▸ REQUIREMENT
Your job is to give again, exactly and with no additions, the lines in the records below from the one with "Compilerdev Electric Boogaloo" through the one with "# Javascript tüm projeler", both included. Omit the pictures.

▸ INPUT RECORDS

^^^^^^^^

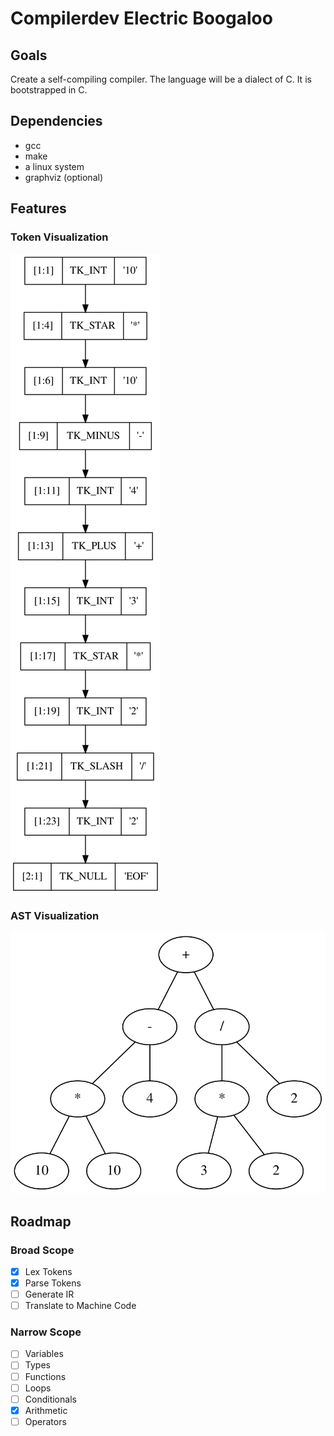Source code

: # Compilerdev Electric Boogaloo

## Goals

Create a self-compiling compiler. The language will be a dialect of C. It is bootstrapped in C.

## Dependencies

- gcc
- make
- a linux system
- graphviz (optional)

## Features

### Token Visualization

![tokenviz](doc/assets/tk_ex02.svg)

### AST Visualization

![graphviz](doc/assets/nd_ex02.svg)

## Roadmap

### Broad Scope

- [X] Lex Tokens
- [X] Parse Tokens
- [ ] Generate IR
- [ ] Translate to Machine Code

### Narrow Scope

- [ ] Variables
- [ ] Types
- [ ] Functions
- [ ] Loops
- [ ] Conditionals
- [X] Arithmetic
- [ ] Operators
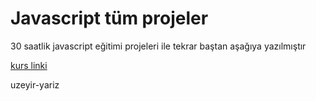 # Javascript tüm projeler 
30 saatlik javascript eğitimi projeleri ile tekrar baştan aşağıya yazılmıştır

[kurs linki](https://www.udemy.com/course/javascript-egitimi/)

uzeyir-yariz
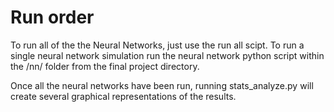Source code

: # Run order
To run all of the the Neural Networks, just use the run all scipt.
To run a single neural network simulation run the neural network python script within the /nn/ folder from the final project directory.
  
Once all the neural networks have been run, running stats_analyze.py will create several graphical representations of the results.
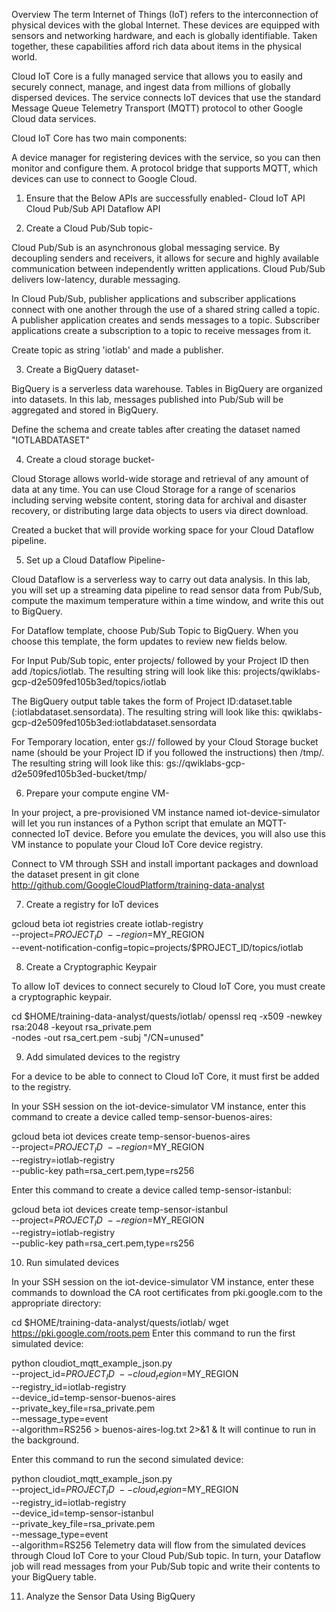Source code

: Overview
The term Internet of Things (IoT) refers to the interconnection of physical devices with the global Internet. These devices are equipped with sensors and networking hardware, and each is globally identifiable. Taken together, these capabilities afford rich data about items in the physical world.

Cloud IoT Core is a fully managed service that allows you to easily and securely connect, manage, and ingest data from millions of globally dispersed devices. The service connects IoT devices that use the standard Message Queue Telemetry Transport (MQTT) protocol to other Google Cloud data services.

Cloud IoT Core has two main components:

A device manager for registering devices with the service, so you can then monitor and configure them.
A protocol bridge that supports MQTT, which devices can use to connect to Google Cloud.


1. Ensure that the Below APIs are successfully enabled-
Cloud IoT API
Cloud Pub/Sub API
Dataflow API



2. Create a Cloud Pub/Sub topic-

Cloud Pub/Sub is an asynchronous global messaging service. By decoupling senders and receivers, it allows for secure and highly available communication between independently written applications. Cloud Pub/Sub delivers low-latency, durable messaging.

In Cloud Pub/Sub, publisher applications and subscriber applications connect with one another through the use of a shared string called a topic. A publisher application creates and sends messages to a topic. Subscriber applications create a subscription to a topic to receive messages from it.

Create topic as string 'iotlab' and made a publisher.


3. Create a BigQuery dataset-

BigQuery is a serverless data warehouse. Tables in BigQuery are organized into datasets. In this lab, messages published into Pub/Sub will be aggregated and stored in BigQuery.

Define the schema and create tables after creating the dataset named "IOTLABDATASET"


4. Create a cloud storage bucket-

Cloud Storage allows world-wide storage and retrieval of any amount of data at any time. You can use Cloud Storage for a range of scenarios including serving website content, storing data for archival and disaster recovery, or distributing large data objects to users via direct download.

Created a bucket that will provide working space for your Cloud Dataflow pipeline.


5. Set up a Cloud Dataflow Pipeline-

Cloud Dataflow is a serverless way to carry out data analysis. In this lab, you will set up a streaming data pipeline to read sensor data from Pub/Sub, compute the maximum temperature within a time window, and write this out to BigQuery.

For Dataflow template, choose Pub/Sub Topic to BigQuery. When you choose this template, the form updates to review new fields below.

For Input Pub/Sub topic, enter projects/ followed by your Project ID then add /topics/iotlab. The resulting string will look like this: projects/qwiklabs-gcp-d2e509fed105b3ed/topics/iotlab

The BigQuery output table takes the form of Project ID:dataset.table (:iotlabdataset.sensordata). The resulting string will look like this: qwiklabs-gcp-d2e509fed105b3ed:iotlabdataset.sensordata

For Temporary location, enter gs:// followed by your Cloud Storage bucket name (should be your Project ID if you followed the instructions) then /tmp/. The resulting string will look like this: gs://qwiklabs-gcp-d2e509fed105b3ed-bucket/tmp/


6. Prepare your compute engine VM-

In your project, a pre-provisioned VM instance named iot-device-simulator will let you run instances of a Python script that emulate an MQTT-connected IoT device. Before you emulate the devices, you will also use this VM instance to populate your Cloud IoT Core device registry.

Connect to VM through SSH and install important packages and download the dataset present in
git clone http://github.com/GoogleCloudPlatform/training-data-analyst

7. Create a registry for IoT devices

gcloud beta iot registries create iotlab-registry \
   --project=$PROJECT_ID \
   --region=$MY_REGION \
   --event-notification-config=topic=projects/$PROJECT_ID/topics/iotlab

8. Create a Cryptographic Keypair

To allow IoT devices to connect securely to Cloud IoT Core, you must create a cryptographic keypair.

cd $HOME/training-data-analyst/quests/iotlab/
openssl req -x509 -newkey rsa:2048 -keyout rsa_private.pem \
    -nodes -out rsa_cert.pem -subj "/CN=unused"


9. Add simulated devices to the registry

For a device to be able to connect to Cloud IoT Core, it must first be added to the registry.

In your SSH session on the iot-device-simulator VM instance, enter this command to create a device called temp-sensor-buenos-aires:

gcloud beta iot devices create temp-sensor-buenos-aires \
  --project=$PROJECT_ID \
  --region=$MY_REGION \
  --registry=iotlab-registry \
  --public-key path=rsa_cert.pem,type=rs256

Enter this command to create a device called temp-sensor-istanbul:

gcloud beta iot devices create temp-sensor-istanbul \
  --project=$PROJECT_ID \
  --region=$MY_REGION \
  --registry=iotlab-registry \
  --public-key path=rsa_cert.pem,type=rs256


10. Run simulated devices

In your SSH session on the iot-device-simulator VM instance, enter these commands to download the CA root certificates from pki.google.com to the appropriate directory:

cd $HOME/training-data-analyst/quests/iotlab/
wget https://pki.google.com/roots.pem
Enter this command to run the first simulated device:

python cloudiot_mqtt_example_json.py \
   --project_id=$PROJECT_ID \
   --cloud_region=$MY_REGION \
   --registry_id=iotlab-registry \
   --device_id=temp-sensor-buenos-aires \
   --private_key_file=rsa_private.pem \
   --message_type=event \
   --algorithm=RS256 > buenos-aires-log.txt 2>&1 &
It will continue to run in the background.

Enter this command to run the second simulated device:

python cloudiot_mqtt_example_json.py \
   --project_id=$PROJECT_ID \
   --cloud_region=$MY_REGION \
   --registry_id=iotlab-registry \
   --device_id=temp-sensor-istanbul \
   --private_key_file=rsa_private.pem \
   --message_type=event \
   --algorithm=RS256
Telemetry data will flow from the simulated devices through Cloud IoT Core to your Cloud Pub/Sub topic. In turn, your Dataflow job will read messages from your Pub/Sub topic and write their contents to your BigQuery table.


11. Analyze the Sensor Data Using BigQuery


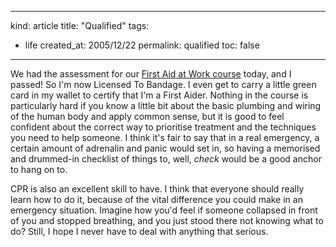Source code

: -----
kind: article
title: "Qualified"
tags:
- life
created_at: 2005/12/22
permalink: qualified
toc: false
-----

<p>We had the assessment for our <a href="http://www.rousette.org.uk/blog/archives/2005/12/19/first-aid/">First Aid at Work course</a> today, and I passed! So I'm now Licensed To Bandage. I even get to carry a little green card in my wallet to certify that I'm a First Aider. Nothing in the course is particularly hard if you know a little bit about the basic plumbing and wiring of the human body and apply common sense, but it is good to feel confident about the correct way to prioritise treatment and the techniques you need to help someone. I think it's fair to say that in a real emergency, a certain amount of adrenalin and panic would set in, so having a memorised and drummed-in checklist of things to, well, <em>check</em> would be a good anchor to hang on to.</p>

<p>CPR is also an excellent skill to have. I think that everyone should really learn how to do it, because of the vital difference you could make in an emergency situation. Imagine how you'd feel if someone collapsed in front of you and stopped breathing, and you just stood there not knowing what to do? Still, I hope I never have to deal with anything that serious.</p>



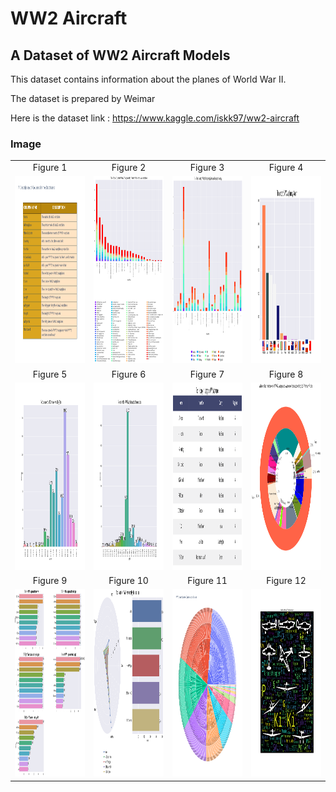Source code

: 
# WW2 Aircraft
## A Dataset of WW2 Aircraft Models

This dataset contains information about the planes of World War II.

The dataset is prepared by Weimar

Here is the dataset link : https://www.kaggle.com/iskk97/ww2-aircraft

### Image

<table style="border: 0px;">
  <tr>
     <td align="center"> Figure 1 </td>
     <td align="center"> Figure 2 </td>
     <td align="center"> Figure 3 </td>
     <td align="center"> Figure 4 </td>
  </tr>
  <tr>
    <td><img width="800" height="300" src ="https://github.com/Rapter1990/Data-Visualization-Examples/blob/master/WW2%20Aircraft/images/image1.png"></td>
    <td><img width="800" height="300" src ="https://github.com/Rapter1990/Data-Visualization-Examples/blob/master/WW2%20Aircraft/images/image2.png"></td>
    <td><img width="800" height="300" src ="https://github.com/Rapter1990/Data-Visualization-Examples/blob/master/WW2%20Aircraft/images/image3.png"></td>
    <td><img width="800" height="300" src ="https://github.com/Rapter1990/Data-Visualization-Examples/blob/master/WW2%20Aircraft/images/image4.png"></td>
  </tr>
  <tr>
     <td align="center"> Figure 5 </td>
     <td align="center"> Figure 6 </td>
     <td align="center"> Figure 7 </td>
     <td align="center"> Figure 8 </td>
  </tr>
  <tr>
    <td><img width="800" height="300" src ="https://github.com/Rapter1990/Data-Visualization-Examples/blob/master/WW2%20Aircraft/images/image5.png"></td>
    <td><img width="800" height="300" src ="https://github.com/Rapter1990/Data-Visualization-Examples/blob/master/WW2%20Aircraft/images/image6.png"></td>
    <td><img width="800" height="300" src ="https://github.com/Rapter1990/Data-Visualization-Examples/blob/master/WW2%20Aircraft/images/image7.png"></td>
    <td><img width="800" height="300" src ="https://github.com/Rapter1990/Data-Visualization-Examples/blob/master/WW2%20Aircraft/images/image8.png"></td>
  </tr>
  <tr>
     <td align="center"> Figure 9 </td>
     <td align="center"> Figure 10 </td>
     <td align="center"> Figure 11 </td>
     <td align="center"> Figure 12 </td>
  </tr>
  <tr>
    <td><img width="800" height="300" src ="https://github.com/Rapter1990/Data-Visualization-Examples/blob/master/WW2%20Aircraft/images/image9.png"></td>
    <td><img width="800" height="300" src ="https://github.com/Rapter1990/Data-Visualization-Examples/blob/master/WW2%20Aircraft/images/image10.png"></td>
    <td><img width="800" height="300" src ="https://github.com/Rapter1990/Data-Visualization-Examples/blob/master/WW2%20Aircraft/images/image11.png"></td>
    <td><img width="800" height="300" src ="https://github.com/Rapter1990/Data-Visualization-Examples/blob/master/WW2%20Aircraft/images/image12.png"></td>
  </tr>
</table>
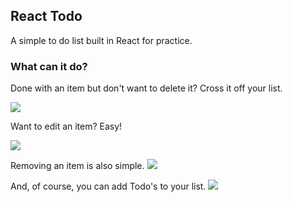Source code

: ## React Todo

A simple to do list built in React for practice.


### What can it do?

Done with an item but don't want to delete it? Cross it off your list.

![](https://media.giphy.com/media/UtWMIxG8VQ8nfY8FIA/giphy.gif)

Want to edit an item? Easy!

![](https://media.giphy.com/media/elVHuOj4EBSd7kJXK4/giphy.gif)

Removing an item is also simple.
![](https://media.giphy.com/media/dZjlQugDc4vPCZE3vj/giphy.gif)

And, of course, you can add Todo's to your list.
![](https://media.giphy.com/media/QW9N4uqGHF3ONXOBgf/giphy.gif)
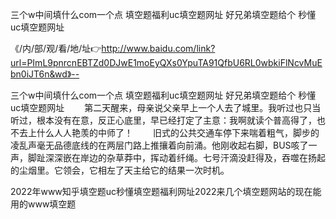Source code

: 三个w中间填什么com一个点
填空题福利uc填空题网址
好兄弟填空题给个
秒懂uc填空题网址


《/内/部/观/看/地/址👉http://www.baidu.com/link?url=PImL9pnrcnEBTZd0DJwE1moEyQXs0YpuTA91QfbU6RL0wbkiFlNcvMuEbn0iJT6n&wd》--

三个w中间填什么com一个点
填空题福利uc填空题网址
好兄弟填空题给个
秒懂uc填空题网址
　　第二天醒来，母亲说父亲早上一个人去了城里。我听过也只当听过，根本没有在意，反正心底里，早已经打定了主意：我啊就读个普高得了，也不去上什么人人艳羡的中师了！
　　旧式的公共交通车停下来喘着粗气，脚步的凌乱声毫无品德底线的在两层门路上推攘着向前涌。他刚收起右脚，BUS咳了一声，脚趾深深嵌在岸边的杂草莽中，挥动着纤绳。七号汗滴没赶得及，吞噬在扬起的尘烟里。它领会，它相左了天主给它的结果一次时机。





2022年www知乎填空题uc秒懂填空题福利网址2022来几个填空题网站的现在能用的www填空题
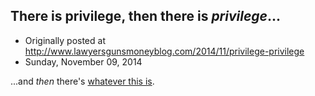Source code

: ## There is privilege, then there is <em>privilege</em>...

 * Originally posted at http://www.lawyersgunsmoneyblog.com/2014/11/privilege-privilege
 * Sunday, November 09, 2014

...and _then_ there's [whatever this is](http://www.rawstory.com/rs/2014/11/george-w-bush-you-have-to-earn-your-way-into-politics-nothing-is-ever-given-to-you/).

^^^^^^^^

▸ SOLUTION TO THIS EXERCISE
: # Compilerdev Electric Boogaloo

## Goals

Create a self-compiling compiler. The language will be a dialect of C. It is bootstrapped in C.

## Dependencies

- gcc
- make
- a linux system
- graphviz (optional)

## Features

### Token Visualization

![tokenviz](doc/assets/tk_ex02.svg)

### AST Visualization

![graphviz](doc/assets/nd_ex02.svg)

## Roadmap

### Broad Scope

- [X] Lex Tokens
- [X] Parse Tokens
- [ ] Generate IR
- [ ] Translate to Machine Code

### Narrow Scope

- [ ] Variables
- [ ] Types
- [ ] Functions
- [ ] Loops
- [ ] Conditionals
- [X] Arithmetic
- [ ] Operators
 # Javascript tüm projeler 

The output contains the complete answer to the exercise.